**Try it:** From the entries that follow, report every line in which "almost" occurs.

(Saved entries)

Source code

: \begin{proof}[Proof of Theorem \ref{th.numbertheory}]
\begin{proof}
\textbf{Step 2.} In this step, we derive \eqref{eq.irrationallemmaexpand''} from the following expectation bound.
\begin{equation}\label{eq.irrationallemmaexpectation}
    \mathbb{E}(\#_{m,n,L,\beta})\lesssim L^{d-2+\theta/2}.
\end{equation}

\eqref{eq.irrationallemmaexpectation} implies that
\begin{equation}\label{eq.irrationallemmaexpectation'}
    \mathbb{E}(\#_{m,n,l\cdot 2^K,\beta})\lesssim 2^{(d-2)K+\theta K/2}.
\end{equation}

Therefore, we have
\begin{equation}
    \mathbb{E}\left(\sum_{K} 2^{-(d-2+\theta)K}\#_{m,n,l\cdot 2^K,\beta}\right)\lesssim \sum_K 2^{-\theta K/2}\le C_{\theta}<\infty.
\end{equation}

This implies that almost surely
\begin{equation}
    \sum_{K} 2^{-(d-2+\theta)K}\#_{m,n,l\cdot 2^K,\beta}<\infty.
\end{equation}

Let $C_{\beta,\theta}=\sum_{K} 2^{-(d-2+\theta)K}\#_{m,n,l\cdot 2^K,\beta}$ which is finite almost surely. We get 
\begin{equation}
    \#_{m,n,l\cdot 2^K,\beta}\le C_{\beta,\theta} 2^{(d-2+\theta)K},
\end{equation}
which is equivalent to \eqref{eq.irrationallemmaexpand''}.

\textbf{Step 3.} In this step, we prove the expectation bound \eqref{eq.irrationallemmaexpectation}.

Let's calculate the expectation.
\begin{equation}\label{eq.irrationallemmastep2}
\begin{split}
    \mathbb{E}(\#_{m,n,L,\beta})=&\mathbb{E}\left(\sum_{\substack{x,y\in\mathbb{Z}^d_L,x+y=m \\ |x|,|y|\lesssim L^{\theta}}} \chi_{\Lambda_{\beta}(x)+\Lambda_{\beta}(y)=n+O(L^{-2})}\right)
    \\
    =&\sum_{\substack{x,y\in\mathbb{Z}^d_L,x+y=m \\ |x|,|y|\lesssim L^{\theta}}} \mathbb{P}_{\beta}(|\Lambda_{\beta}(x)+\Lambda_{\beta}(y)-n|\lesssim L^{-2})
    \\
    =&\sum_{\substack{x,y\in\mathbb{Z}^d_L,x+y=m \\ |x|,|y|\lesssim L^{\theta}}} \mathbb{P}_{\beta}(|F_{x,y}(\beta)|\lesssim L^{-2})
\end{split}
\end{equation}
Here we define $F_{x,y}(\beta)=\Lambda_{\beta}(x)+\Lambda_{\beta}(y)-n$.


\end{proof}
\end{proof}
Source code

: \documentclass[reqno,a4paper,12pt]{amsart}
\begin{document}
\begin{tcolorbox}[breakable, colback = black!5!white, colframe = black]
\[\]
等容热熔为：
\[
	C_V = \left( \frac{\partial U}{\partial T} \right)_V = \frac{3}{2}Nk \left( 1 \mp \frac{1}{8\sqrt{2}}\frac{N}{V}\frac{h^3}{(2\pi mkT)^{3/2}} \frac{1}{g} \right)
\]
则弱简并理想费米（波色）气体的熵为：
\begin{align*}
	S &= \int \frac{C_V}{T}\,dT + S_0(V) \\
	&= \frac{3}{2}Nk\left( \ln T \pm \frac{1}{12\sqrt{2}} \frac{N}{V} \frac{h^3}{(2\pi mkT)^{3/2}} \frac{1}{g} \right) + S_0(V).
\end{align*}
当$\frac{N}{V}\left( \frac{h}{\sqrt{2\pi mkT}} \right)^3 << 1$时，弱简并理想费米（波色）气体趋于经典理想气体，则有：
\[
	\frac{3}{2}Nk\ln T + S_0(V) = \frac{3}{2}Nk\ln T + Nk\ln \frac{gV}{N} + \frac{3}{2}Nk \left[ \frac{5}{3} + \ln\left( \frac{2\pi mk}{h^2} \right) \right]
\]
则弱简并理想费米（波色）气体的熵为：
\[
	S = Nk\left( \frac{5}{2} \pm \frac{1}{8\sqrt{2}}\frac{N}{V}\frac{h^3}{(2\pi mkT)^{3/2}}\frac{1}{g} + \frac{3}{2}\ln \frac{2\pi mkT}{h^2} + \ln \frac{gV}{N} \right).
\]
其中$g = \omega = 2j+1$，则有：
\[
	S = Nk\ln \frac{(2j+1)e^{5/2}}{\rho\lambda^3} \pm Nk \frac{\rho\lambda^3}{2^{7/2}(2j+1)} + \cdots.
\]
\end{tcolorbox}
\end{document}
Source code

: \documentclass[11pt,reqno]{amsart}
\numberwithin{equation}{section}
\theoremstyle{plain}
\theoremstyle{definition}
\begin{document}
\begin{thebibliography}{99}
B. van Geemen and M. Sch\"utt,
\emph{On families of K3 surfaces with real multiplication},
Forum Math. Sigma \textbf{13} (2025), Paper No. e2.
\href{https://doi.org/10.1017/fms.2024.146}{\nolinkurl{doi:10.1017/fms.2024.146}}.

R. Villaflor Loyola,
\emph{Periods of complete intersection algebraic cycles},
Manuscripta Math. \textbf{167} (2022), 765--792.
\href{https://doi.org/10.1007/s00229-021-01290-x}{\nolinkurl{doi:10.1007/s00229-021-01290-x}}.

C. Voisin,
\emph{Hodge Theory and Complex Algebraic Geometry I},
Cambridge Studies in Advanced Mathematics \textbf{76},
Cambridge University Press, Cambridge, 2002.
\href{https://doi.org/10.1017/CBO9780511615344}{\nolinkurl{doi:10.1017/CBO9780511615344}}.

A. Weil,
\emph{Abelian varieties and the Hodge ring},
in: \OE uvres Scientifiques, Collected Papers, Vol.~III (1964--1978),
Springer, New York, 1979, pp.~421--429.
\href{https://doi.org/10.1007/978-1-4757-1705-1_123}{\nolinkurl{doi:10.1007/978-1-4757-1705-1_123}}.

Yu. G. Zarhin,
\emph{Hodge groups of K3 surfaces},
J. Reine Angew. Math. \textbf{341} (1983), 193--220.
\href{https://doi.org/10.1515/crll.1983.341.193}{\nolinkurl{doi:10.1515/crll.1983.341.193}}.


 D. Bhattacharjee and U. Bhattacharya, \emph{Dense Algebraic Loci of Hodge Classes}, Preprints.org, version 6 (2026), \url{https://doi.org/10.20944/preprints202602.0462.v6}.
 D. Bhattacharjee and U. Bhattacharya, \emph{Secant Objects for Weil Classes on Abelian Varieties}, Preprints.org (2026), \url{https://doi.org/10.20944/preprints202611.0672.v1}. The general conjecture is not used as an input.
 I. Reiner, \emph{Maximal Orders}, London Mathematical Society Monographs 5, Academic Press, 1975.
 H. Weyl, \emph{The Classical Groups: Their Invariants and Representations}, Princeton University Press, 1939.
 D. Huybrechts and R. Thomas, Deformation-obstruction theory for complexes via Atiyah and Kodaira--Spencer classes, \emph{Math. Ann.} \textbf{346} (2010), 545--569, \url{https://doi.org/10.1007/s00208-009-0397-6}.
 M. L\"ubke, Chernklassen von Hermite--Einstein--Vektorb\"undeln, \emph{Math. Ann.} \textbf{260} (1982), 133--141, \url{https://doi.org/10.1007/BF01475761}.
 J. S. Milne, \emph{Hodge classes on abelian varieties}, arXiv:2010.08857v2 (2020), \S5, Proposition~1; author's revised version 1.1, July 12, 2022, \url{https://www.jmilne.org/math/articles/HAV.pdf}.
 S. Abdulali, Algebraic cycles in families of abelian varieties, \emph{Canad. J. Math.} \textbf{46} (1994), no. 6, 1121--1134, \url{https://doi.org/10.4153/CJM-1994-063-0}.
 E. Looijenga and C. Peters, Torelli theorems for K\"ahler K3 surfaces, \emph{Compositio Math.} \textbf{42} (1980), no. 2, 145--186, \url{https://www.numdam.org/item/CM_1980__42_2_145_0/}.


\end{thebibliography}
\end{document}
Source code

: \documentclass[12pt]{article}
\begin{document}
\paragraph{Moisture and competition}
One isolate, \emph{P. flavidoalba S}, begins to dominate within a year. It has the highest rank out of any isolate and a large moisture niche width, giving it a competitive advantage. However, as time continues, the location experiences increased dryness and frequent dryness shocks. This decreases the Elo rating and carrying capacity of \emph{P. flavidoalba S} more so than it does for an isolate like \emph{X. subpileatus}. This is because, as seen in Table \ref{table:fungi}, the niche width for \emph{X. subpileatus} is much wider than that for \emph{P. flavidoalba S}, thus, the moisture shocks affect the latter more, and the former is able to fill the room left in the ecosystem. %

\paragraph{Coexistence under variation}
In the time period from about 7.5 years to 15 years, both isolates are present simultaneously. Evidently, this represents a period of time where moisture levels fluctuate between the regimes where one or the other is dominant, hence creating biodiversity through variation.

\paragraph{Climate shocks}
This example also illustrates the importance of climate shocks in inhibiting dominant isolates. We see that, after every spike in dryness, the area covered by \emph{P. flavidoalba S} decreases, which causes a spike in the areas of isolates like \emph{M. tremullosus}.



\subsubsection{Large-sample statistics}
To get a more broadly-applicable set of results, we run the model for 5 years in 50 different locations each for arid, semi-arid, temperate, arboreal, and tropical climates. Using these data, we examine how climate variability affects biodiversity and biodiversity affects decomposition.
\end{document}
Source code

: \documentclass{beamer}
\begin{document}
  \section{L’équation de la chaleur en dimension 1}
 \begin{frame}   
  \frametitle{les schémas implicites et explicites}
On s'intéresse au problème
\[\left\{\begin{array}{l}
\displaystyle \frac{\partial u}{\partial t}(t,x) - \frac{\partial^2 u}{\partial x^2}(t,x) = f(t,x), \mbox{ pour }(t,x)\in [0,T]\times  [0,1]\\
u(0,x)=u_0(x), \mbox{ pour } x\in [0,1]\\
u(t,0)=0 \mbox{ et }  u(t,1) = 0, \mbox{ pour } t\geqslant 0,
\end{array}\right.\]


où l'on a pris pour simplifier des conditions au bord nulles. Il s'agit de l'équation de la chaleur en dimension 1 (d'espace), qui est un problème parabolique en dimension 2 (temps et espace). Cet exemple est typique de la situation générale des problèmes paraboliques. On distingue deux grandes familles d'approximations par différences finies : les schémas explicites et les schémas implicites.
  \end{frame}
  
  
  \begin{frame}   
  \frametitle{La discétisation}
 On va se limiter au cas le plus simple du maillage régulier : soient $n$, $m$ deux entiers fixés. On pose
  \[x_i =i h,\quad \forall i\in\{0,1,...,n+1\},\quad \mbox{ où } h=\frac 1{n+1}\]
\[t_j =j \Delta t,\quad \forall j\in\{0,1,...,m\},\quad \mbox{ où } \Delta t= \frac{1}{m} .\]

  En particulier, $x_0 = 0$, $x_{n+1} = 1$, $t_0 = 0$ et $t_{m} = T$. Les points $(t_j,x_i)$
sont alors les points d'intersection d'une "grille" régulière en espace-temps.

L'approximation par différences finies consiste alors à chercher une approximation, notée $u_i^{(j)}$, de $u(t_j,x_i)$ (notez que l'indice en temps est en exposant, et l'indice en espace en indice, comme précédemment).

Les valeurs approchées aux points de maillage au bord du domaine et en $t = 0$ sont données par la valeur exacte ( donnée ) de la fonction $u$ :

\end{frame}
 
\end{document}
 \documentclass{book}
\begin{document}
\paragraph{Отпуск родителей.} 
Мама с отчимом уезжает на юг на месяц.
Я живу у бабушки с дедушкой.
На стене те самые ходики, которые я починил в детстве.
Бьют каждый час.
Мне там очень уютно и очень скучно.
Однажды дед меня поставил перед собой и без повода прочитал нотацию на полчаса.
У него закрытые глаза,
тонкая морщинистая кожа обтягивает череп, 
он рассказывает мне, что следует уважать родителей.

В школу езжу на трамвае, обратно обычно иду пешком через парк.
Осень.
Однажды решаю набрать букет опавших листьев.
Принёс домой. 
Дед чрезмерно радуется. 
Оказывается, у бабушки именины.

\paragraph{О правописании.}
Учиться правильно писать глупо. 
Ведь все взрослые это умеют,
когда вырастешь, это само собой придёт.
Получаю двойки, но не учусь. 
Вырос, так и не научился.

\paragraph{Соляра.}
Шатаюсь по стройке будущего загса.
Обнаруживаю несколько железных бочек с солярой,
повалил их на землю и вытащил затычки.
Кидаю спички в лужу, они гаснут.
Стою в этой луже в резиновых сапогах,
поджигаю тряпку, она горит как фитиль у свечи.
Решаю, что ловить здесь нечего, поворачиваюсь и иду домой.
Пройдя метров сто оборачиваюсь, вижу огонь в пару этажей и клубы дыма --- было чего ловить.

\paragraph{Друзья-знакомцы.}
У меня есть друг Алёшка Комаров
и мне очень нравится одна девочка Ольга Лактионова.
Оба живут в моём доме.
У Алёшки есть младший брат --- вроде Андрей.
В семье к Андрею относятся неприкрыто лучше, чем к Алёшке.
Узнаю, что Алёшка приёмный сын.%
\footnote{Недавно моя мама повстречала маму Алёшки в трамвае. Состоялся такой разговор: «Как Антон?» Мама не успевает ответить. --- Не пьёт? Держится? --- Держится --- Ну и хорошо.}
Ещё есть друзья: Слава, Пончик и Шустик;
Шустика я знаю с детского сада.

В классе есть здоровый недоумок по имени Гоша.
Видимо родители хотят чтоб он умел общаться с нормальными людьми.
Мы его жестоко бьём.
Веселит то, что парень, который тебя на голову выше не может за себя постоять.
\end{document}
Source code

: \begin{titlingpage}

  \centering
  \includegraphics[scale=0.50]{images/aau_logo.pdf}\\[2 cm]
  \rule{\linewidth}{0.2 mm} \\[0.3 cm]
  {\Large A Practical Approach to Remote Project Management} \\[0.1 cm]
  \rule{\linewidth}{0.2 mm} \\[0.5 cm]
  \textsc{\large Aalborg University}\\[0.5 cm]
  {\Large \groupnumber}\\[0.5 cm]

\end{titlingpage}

**Response box:**
This implies that almost surely
Let $C_{\beta,\theta}=\sum_{K} 2^{-(d-2+\theta)K}\#_{m,n,l\cdot 2^K,\beta}$ which is finite almost surely. We get 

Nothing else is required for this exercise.